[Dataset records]
────────────────
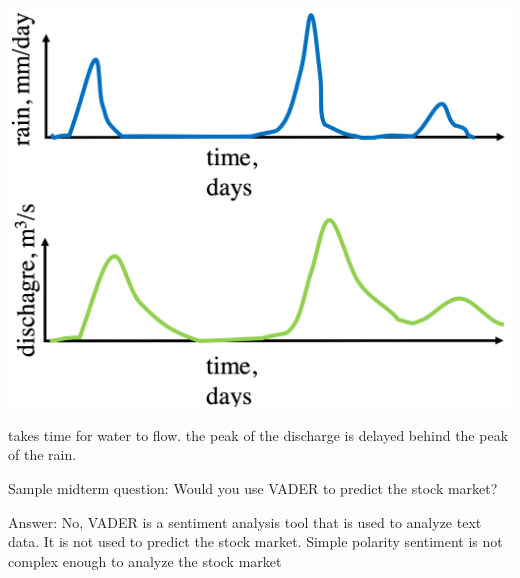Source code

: \documentclass[11pt]{article}
\theoremstyle{definition}
\begin{document}
\includegraphics[width=\textwidth/2]{10.png}

takes time for water to flow. the peak of the discharge is delayed behind the peak of the rain.

Sample midterm question: Would you use VADER to predict the stock market?

Answer: No, VADER is a sentiment analysis tool that is used to analyze text data. It is not used to predict the stock market.
Simple polarity sentiment is not complex enough to analyze the stock market
\end{document}
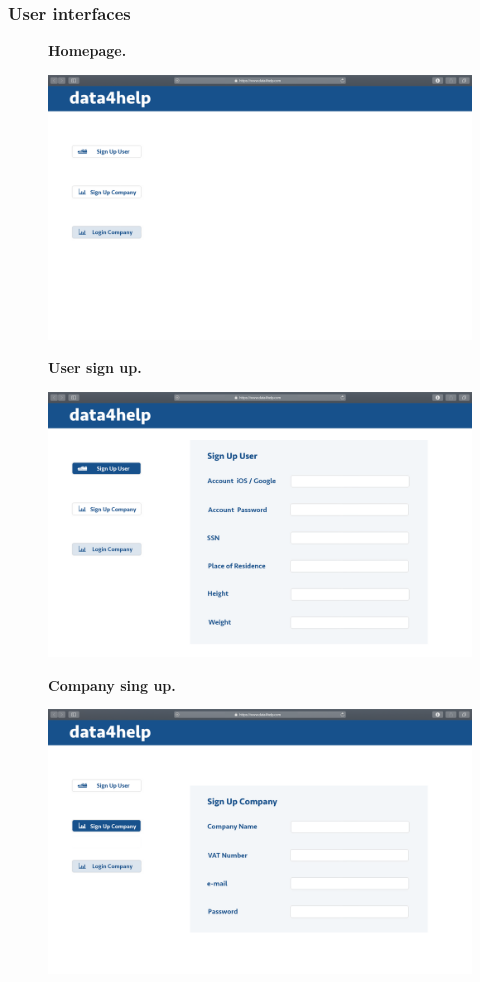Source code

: \documentclass{article}
\begin{document}
\subsubsection{User interfaces}
\begin{figure}[h!]
\centering
    \textbf{Homepage.}\par\medskip
	\includegraphics[width= \linewidth]{1homepage.png}
\end{figure}
\begin{figure}[h!]
\centering
    \textbf{User sign up.}\par\medskip
	\includegraphics[width= \linewidth]{2signupuser.png}
\end{figure}\newpage
\begin{figure}[h!]
\centering
    \textbf{Company sing up.}\par\medskip
	\includegraphics[width= \linewidth]{3signupcompany.png}
\end{figure}
\end{document}
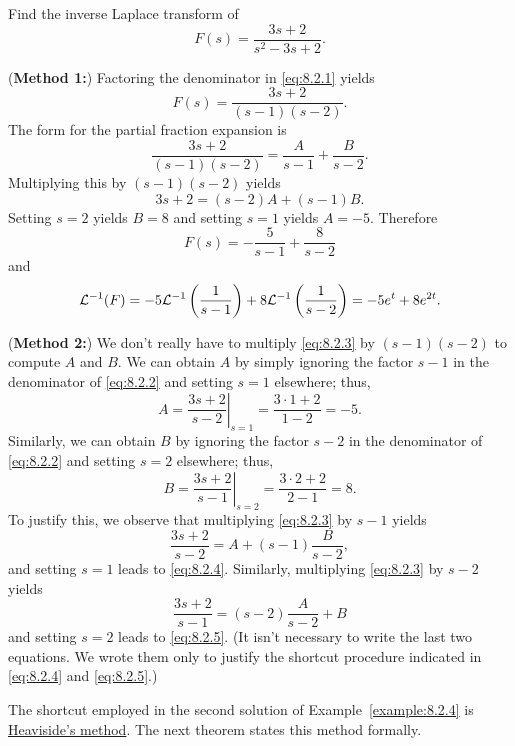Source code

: \documentclass{ximera}
\begin{document}
\begin{example}\label{example:8.2.4} Find the inverse Laplace transform
of
\begin{equation}\label{eq:8.2.1}
F(s)=\frac{3s+2}{s^2-3s+2}.
\end{equation}
\begin{explanation}
({\bf Method 1:})
 Factoring the denominator in  \eqref{eq:8.2.1} yields
\begin{equation}\label{eq:8.2.2}
F(s)=\frac{3s+2}{(s-1)(s-2)}.
\end{equation}
The form for the partial fraction expansion is
\begin{equation}\label{eq:8.2.3}
\frac{3s+2}{(s-1)(s-2)}=\frac{A}{s-1}+\frac{B}{s-2}.
\end{equation}
Multiplying  this by $(s-1)(s-2)$ yields
$$
3s+2=(s-2)A+(s-1)B.
$$
Setting $s=2$ yields $B=8$ and setting $s=1$ yields $A=-5$. Therefore
$$
F(s)=-\frac{5}{s-1}+\frac{8}{s-2}
$$
and
$$
{\cal L}^{-1}(F)=-5{\cal L}^{-1}\left(\frac{1}{s-1}\right)
+8{\cal L}^{-1}\left(\frac{1}{s-2}\right)=-5e^t+8e^{2t}.
$$
\end{explanation}
\begin{explanation}
({\bf Method 2:})
We don't really have to multiply  \eqref{eq:8.2.3} by $(s-1)(s-2)$
to compute $A$ and $B$. We can obtain $A$ by simply ignoring the factor
$s-1$ in the denominator of  \eqref{eq:8.2.2} and setting $s=1$ elsewhere;
thus,
\begin{equation}\label{eq:8.2.4}
A=\left.\frac{3s+2}{s-2}\right|_{s=1}=\frac{3\cdot1+2}{ 1-2}=-5.
\end{equation}
Similarly, we can obtain $B$ by ignoring the factor
$s-2$ in the denominator of  \eqref{eq:8.2.2} and setting $s=2$ elsewhere;
thus,
\begin{equation}\label{eq:8.2.5}
B=\left.\frac{3s+2}{s-1}\right|_{s=2}=\frac{3\cdot2+2}{2-1}=8.
\end{equation}
To justify this, we observe that multiplying  \eqref{eq:8.2.3} by $s-1$
yields
$$
\frac{3s+2}{s-2}=A+(s-1)\frac{B}{s-2},
$$
and setting $s=1$ leads to
\eqref{eq:8.2.4}. Similarly, multiplying  \eqref{eq:8.2.3} by $s-2$ yields
$$
\frac{3s+2}{s-1}=(s-2)\frac{A}{s-2}+B
$$
and setting $s=2$ leads to
\eqref{eq:8.2.5}.  (It isn't necessary to
 write the last two equations. We wrote them only to justify
the shortcut procedure indicated in  \eqref{eq:8.2.4} and
\eqref{eq:8.2.5}.)
\end{explanation}
\end{example}

The shortcut employed in the second solution of
Example~\ref{example:8.2.4} is
\href{http://www-history.mcs.st-and.ac.uk/Mathematicians/Heaviside.html}{Heaviside's method}.
The next theorem states this method formally. 
\end{document}
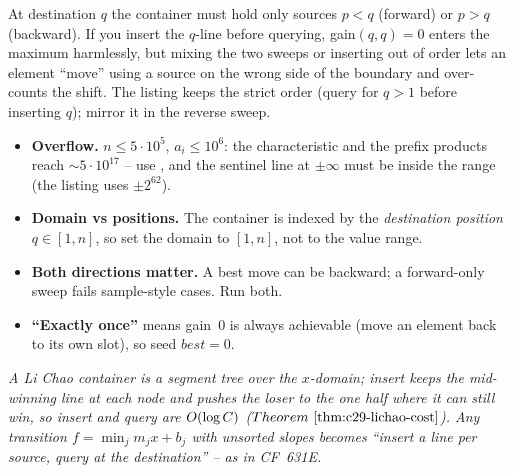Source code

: \begin{warningbox}
At destination \(q\) the container must hold only sources \(p<q\) (forward) or
\(p>q\) (backward).  If you insert the \(q\)-line before querying, gain\((q,q)=0\)
enters the maximum harmlessly, but mixing the two sweeps or inserting out of order
lets an element ``move'' using a source on the wrong side of the boundary and
over-counts the shift.  The listing keeps the strict order (query for \(q>1\)
before inserting \(q\)); mirror it in the reverse sweep.
\end{warningbox}

\begin{hardeningbox}
\begin{itemize}[nosep,leftmargin=1.4em]
  \item \textbf{Overflow.} \(n\le5\cdot10^{5}\), \(a_i\le10^{6}\): the
        characteristic and the prefix products reach \(\sim5\cdot10^{17}\) -- use
        , and the sentinel line at \(\pm\infty\) must be inside
        the  range (the listing uses \(\pm2^{62}\)).
  \item \textbf{Domain vs positions.} The container is indexed by the
        \emph{destination position} \(q\in[1,n]\), so set the domain to \([1,n]\),
        not to the value range.
  \item \textbf{Both directions matter.} A best move can be backward; a forward-only
        sweep fails sample-style cases.  Run both.
  \item \textbf{``Exactly once'' } means gain~0 is always achievable (move an element
        back to its own slot), so seed \(\mathit{best}=0\).
\end{itemize}
\end{hardeningbox}

\begin{recallbox}
\emph{A Li Chao container is a segment tree over the \(x\)-domain; insert keeps
the mid-winning line at each node and pushes the loser to the one half where it
can still win, so insert and query are \(\bigO{\log C}\) (\(\thmref{c29-lichao-cost}\)).
Any transition \(f=\min_j m_j x+b_j\) with unsorted slopes becomes ``insert a
line per source, query at the destination'' -- as in CF~631E.}
\end{recallbox}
────────────────
Pictures are to be left out; all else in the entries above is to be quoted exactly.

Source code

: \documentclass[11pt]{article}
\theoremstyle{definition}
\begin{document}
\includegraphics[width=\textwidth/2]{10.png}

takes time for water to flow. the peak of the discharge is delayed behind the peak of the rain.

Sample midterm question: Would you use VADER to predict the stock market?

Answer: No, VADER is a sentiment analysis tool that is used to analyze text data. It is not used to predict the stock market.
Simple polarity sentiment is not complex enough to analyze the stock market
\end{document}
Source code

: \documentclass{article}
\begin{document}
\subsubsection{User interfaces}
\begin{figure}[h!]
\centering
    \textbf{Homepage.}\par\medskip
	\includegraphics[width= \linewidth]{1homepage.png}
\end{figure}
\begin{figure}[h!]
\centering
    \textbf{User sign up.}\par\medskip
	\includegraphics[width= \linewidth]{2signupuser.png}
\end{figure}\newpage
\begin{figure}[h!]
\centering
    \textbf{Company sing up.}\par\medskip
	\includegraphics[width= \linewidth]{3signupcompany.png}
\end{figure}
\end{document}
Source code

: \documentclass{ximera}
\begin{document}
\begin{example}\label{example:8.2.4} Find the inverse Laplace transform
of
\begin{equation}\label{eq:8.2.1}
F(s)=\frac{3s+2}{s^2-3s+2}.
\end{equation}
\begin{explanation}
({\bf Method 1:})
 Factoring the denominator in  \eqref{eq:8.2.1} yields
\begin{equation}\label{eq:8.2.2}
F(s)=\frac{3s+2}{(s-1)(s-2)}.
\end{equation}
The form for the partial fraction expansion is
\begin{equation}\label{eq:8.2.3}
\frac{3s+2}{(s-1)(s-2)}=\frac{A}{s-1}+\frac{B}{s-2}.
\end{equation}
Multiplying  this by $(s-1)(s-2)$ yields
$$
3s+2=(s-2)A+(s-1)B.
$$
Setting $s=2$ yields $B=8$ and setting $s=1$ yields $A=-5$. Therefore
$$
F(s)=-\frac{5}{s-1}+\frac{8}{s-2}
$$
and
$$
{\cal L}^{-1}(F)=-5{\cal L}^{-1}\left(\frac{1}{s-1}\right)
+8{\cal L}^{-1}\left(\frac{1}{s-2}\right)=-5e^t+8e^{2t}.
$$
\end{explanation}
\begin{explanation}
({\bf Method 2:})
We don't really have to multiply  \eqref{eq:8.2.3} by $(s-1)(s-2)$
to compute $A$ and $B$. We can obtain $A$ by simply ignoring the factor
$s-1$ in the denominator of  \eqref{eq:8.2.2} and setting $s=1$ elsewhere;
thus,
\begin{equation}\label{eq:8.2.4}
A=\left.\frac{3s+2}{s-2}\right|_{s=1}=\frac{3\cdot1+2}{ 1-2}=-5.
\end{equation}
Similarly, we can obtain $B$ by ignoring the factor
$s-2$ in the denominator of  \eqref{eq:8.2.2} and setting $s=2$ elsewhere;
thus,
\begin{equation}\label{eq:8.2.5}
B=\left.\frac{3s+2}{s-1}\right|_{s=2}=\frac{3\cdot2+2}{2-1}=8.
\end{equation}
To justify this, we observe that multiplying  \eqref{eq:8.2.3} by $s-1$
yields
$$
\frac{3s+2}{s-2}=A+(s-1)\frac{B}{s-2},
$$
and setting $s=1$ leads to
\eqref{eq:8.2.4}. Similarly, multiplying  \eqref{eq:8.2.3} by $s-2$ yields
$$
\frac{3s+2}{s-1}=(s-2)\frac{A}{s-2}+B
$$
and setting $s=2$ leads to
\eqref{eq:8.2.5}.  (It isn't necessary to
 write the last two equations. We wrote them only to justify
the shortcut procedure indicated in  \eqref{eq:8.2.4} and
\eqref{eq:8.2.5}.)
\end{explanation}
\end{example}

The shortcut employed in the second solution of
Example~\ref{example:8.2.4} is
\href{http://www-history.mcs.st-and.ac.uk/Mathematicians/Heaviside.html}{Heaviside's method}.
The next theorem states this method formally. 
\end{document}
Source code

: \begin{warningbox}
At destination \(q\) the container must hold only sources \(p<q\) (forward) or
\(p>q\) (backward).  If you insert the \(q\)-line before querying, gain\((q,q)=0\)
enters the maximum harmlessly, but mixing the two sweeps or inserting out of order
lets an element ``move'' using a source on the wrong side of the boundary and
over-counts the shift.  The listing keeps the strict order (query for \(q>1\)
before inserting \(q\)); mirror it in the reverse sweep.
\end{warningbox}

\begin{hardeningbox}
\begin{itemize}[nosep,leftmargin=1.4em]
  \item \textbf{Overflow.} \(n\le5\cdot10^{5}\), \(a_i\le10^{6}\): the
        characteristic and the prefix products reach \(\sim5\cdot10^{17}\) -- use
        , and the sentinel line at \(\pm\infty\) must be inside
        the  range (the listing uses \(\pm2^{62}\)).
  \item \textbf{Domain vs positions.} The container is indexed by the
        \emph{destination position} \(q\in[1,n]\), so set the domain to \([1,n]\),
        not to the value range.
  \item \textbf{Both directions matter.} A best move can be backward; a forward-only
        sweep fails sample-style cases.  Run both.
  \item \textbf{``Exactly once'' } means gain~0 is always achievable (move an element
        back to its own slot), so seed \(\mathit{best}=0\).
\end{itemize}
\end{hardeningbox}

\begin{recallbox}
\emph{A Li Chao container is a segment tree over the \(x\)-domain; insert keeps
the mid-winning line at each node and pushes the loser to the one half where it
can still win, so insert and query are \(\bigO{\log C}\) (\(\thmref{c29-lichao-cost}\)).
Any transition \(f=\min_j m_j x+b_j\) with unsorted slopes becomes ``insert a
line per source, query at the destination'' -- as in CF~631E.}
\end{recallbox}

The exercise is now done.